■ ACTION ITEM ■
Word for word, give the data again without its pictures.

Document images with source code
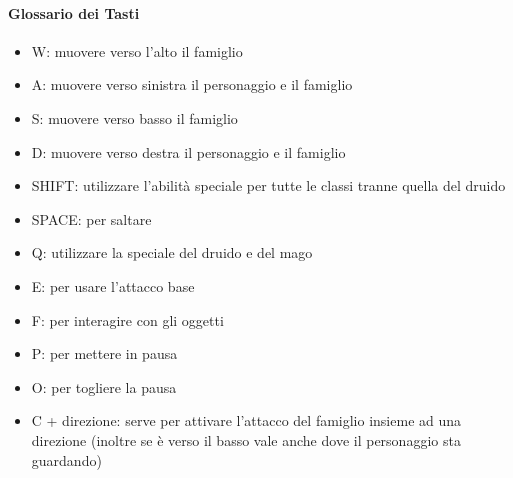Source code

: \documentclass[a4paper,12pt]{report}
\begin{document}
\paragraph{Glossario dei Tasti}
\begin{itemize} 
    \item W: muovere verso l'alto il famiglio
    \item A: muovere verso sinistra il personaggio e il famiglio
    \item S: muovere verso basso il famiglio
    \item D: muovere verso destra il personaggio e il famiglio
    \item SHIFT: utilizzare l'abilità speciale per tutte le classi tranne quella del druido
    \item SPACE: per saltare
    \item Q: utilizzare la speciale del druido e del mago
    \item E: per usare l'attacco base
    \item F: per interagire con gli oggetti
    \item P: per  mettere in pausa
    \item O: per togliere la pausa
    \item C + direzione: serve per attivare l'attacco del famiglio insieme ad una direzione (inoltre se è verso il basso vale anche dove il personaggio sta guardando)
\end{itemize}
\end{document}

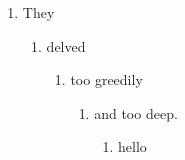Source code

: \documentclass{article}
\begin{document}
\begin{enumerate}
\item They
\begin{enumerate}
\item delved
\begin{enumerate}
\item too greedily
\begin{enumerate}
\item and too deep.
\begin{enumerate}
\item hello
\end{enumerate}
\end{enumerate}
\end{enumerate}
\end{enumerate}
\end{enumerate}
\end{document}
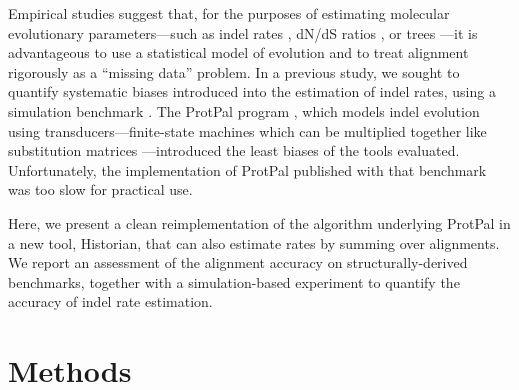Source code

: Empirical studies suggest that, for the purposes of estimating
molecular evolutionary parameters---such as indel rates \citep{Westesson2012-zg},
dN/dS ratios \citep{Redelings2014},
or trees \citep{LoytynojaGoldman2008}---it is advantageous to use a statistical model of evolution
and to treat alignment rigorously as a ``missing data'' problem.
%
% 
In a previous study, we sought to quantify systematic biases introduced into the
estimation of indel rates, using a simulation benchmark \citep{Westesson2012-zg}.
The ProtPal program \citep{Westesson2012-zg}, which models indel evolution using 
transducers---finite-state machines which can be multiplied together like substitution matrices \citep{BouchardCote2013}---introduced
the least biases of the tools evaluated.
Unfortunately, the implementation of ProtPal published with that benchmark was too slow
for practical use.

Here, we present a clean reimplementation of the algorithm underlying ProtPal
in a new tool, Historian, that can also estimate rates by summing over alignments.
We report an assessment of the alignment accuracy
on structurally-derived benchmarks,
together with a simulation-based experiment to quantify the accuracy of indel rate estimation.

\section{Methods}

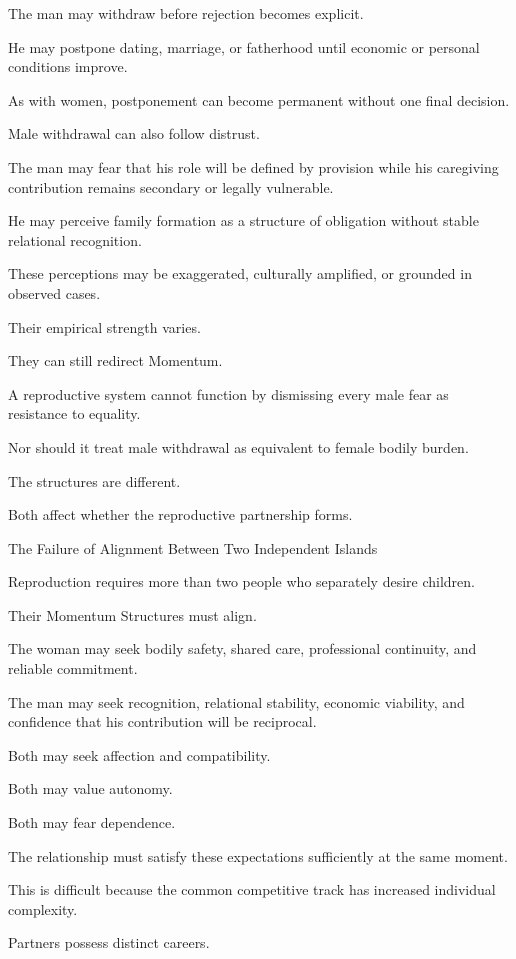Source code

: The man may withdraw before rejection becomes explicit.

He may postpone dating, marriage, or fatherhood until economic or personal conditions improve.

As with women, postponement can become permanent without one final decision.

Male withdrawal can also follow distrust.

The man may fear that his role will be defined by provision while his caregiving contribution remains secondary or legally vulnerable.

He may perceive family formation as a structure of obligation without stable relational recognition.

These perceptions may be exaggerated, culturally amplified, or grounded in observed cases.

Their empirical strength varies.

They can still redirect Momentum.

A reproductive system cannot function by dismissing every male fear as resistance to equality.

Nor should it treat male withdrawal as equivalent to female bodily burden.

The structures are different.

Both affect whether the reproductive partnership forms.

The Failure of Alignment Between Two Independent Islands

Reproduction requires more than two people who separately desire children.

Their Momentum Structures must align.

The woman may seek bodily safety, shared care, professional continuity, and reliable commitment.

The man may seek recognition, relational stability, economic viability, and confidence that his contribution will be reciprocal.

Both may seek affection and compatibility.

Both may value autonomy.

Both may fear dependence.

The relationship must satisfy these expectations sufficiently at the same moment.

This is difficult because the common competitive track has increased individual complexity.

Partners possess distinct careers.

■ RESULT OF THE EXERCISE ■
Source code

: \documentclass[a4paper,12pt]{report}
\begin{document}
\paragraph{Glossario dei Tasti}
\begin{itemize} 
    \item W: muovere verso l'alto il famiglio
    \item A: muovere verso sinistra il personaggio e il famiglio
    \item S: muovere verso basso il famiglio
    \item D: muovere verso destra il personaggio e il famiglio
    \item SHIFT: utilizzare l'abilità speciale per tutte le classi tranne quella del druido
    \item SPACE: per saltare
    \item Q: utilizzare la speciale del druido e del mago
    \item E: per usare l'attacco base
    \item F: per interagire con gli oggetti
    \item P: per  mettere in pausa
    \item O: per togliere la pausa
    \item C + direzione: serve per attivare l'attacco del famiglio insieme ad una direzione (inoltre se è verso il basso vale anche dove il personaggio sta guardando)
\end{itemize}
\end{document}

Source code

: \documentclass{article}
\begin{document}
\begin{enumerate}
\item They
\begin{enumerate}
\item delved
\begin{enumerate}
\item too greedily
\begin{enumerate}
\item and too deep.
\begin{enumerate}
\item hello
\end{enumerate}
\end{enumerate}
\end{enumerate}
\end{enumerate}
\end{enumerate}
\end{document}
Source code

: Empirical studies suggest that, for the purposes of estimating
molecular evolutionary parameters---such as indel rates \citep{Westesson2012-zg},
dN/dS ratios \citep{Redelings2014},
or trees \citep{LoytynojaGoldman2008}---it is advantageous to use a statistical model of evolution
and to treat alignment rigorously as a ``missing data'' problem.
%
% 
In a previous study, we sought to quantify systematic biases introduced into the
estimation of indel rates, using a simulation benchmark \citep{Westesson2012-zg}.
The ProtPal program \citep{Westesson2012-zg}, which models indel evolution using 
transducers---finite-state machines which can be multiplied together like substitution matrices \citep{BouchardCote2013}---introduced
the least biases of the tools evaluated.
Unfortunately, the implementation of ProtPal published with that benchmark was too slow
for practical use.

Here, we present a clean reimplementation of the algorithm underlying ProtPal
in a new tool, Historian, that can also estimate rates by summing over alignments.
We report an assessment of the alignment accuracy
on structurally-derived benchmarks,
together with a simulation-based experiment to quantify the accuracy of indel rate estimation.

\section{Methods}

Source code

: The man may withdraw before rejection becomes explicit.

He may postpone dating, marriage, or fatherhood until economic or personal conditions improve.

As with women, postponement can become permanent without one final decision.

Male withdrawal can also follow distrust.

The man may fear that his role will be defined by provision while his caregiving contribution remains secondary or legally vulnerable.

He may perceive family formation as a structure of obligation without stable relational recognition.

These perceptions may be exaggerated, culturally amplified, or grounded in observed cases.

Their empirical strength varies.

They can still redirect Momentum.

A reproductive system cannot function by dismissing every male fear as resistance to equality.

Nor should it treat male withdrawal as equivalent to female bodily burden.

The structures are different.

Both affect whether the reproductive partnership forms.

The Failure of Alignment Between Two Independent Islands

Reproduction requires more than two people who separately desire children.

Their Momentum Structures must align.

The woman may seek bodily safety, shared care, professional continuity, and reliable commitment.

The man may seek recognition, relational stability, economic viability, and confidence that his contribution will be reciprocal.

Both may seek affection and compatibility.

Both may value autonomy.

Both may fear dependence.

The relationship must satisfy these expectations sufficiently at the same moment.

This is difficult because the common competitive track has increased individual complexity.

Partners possess distinct careers.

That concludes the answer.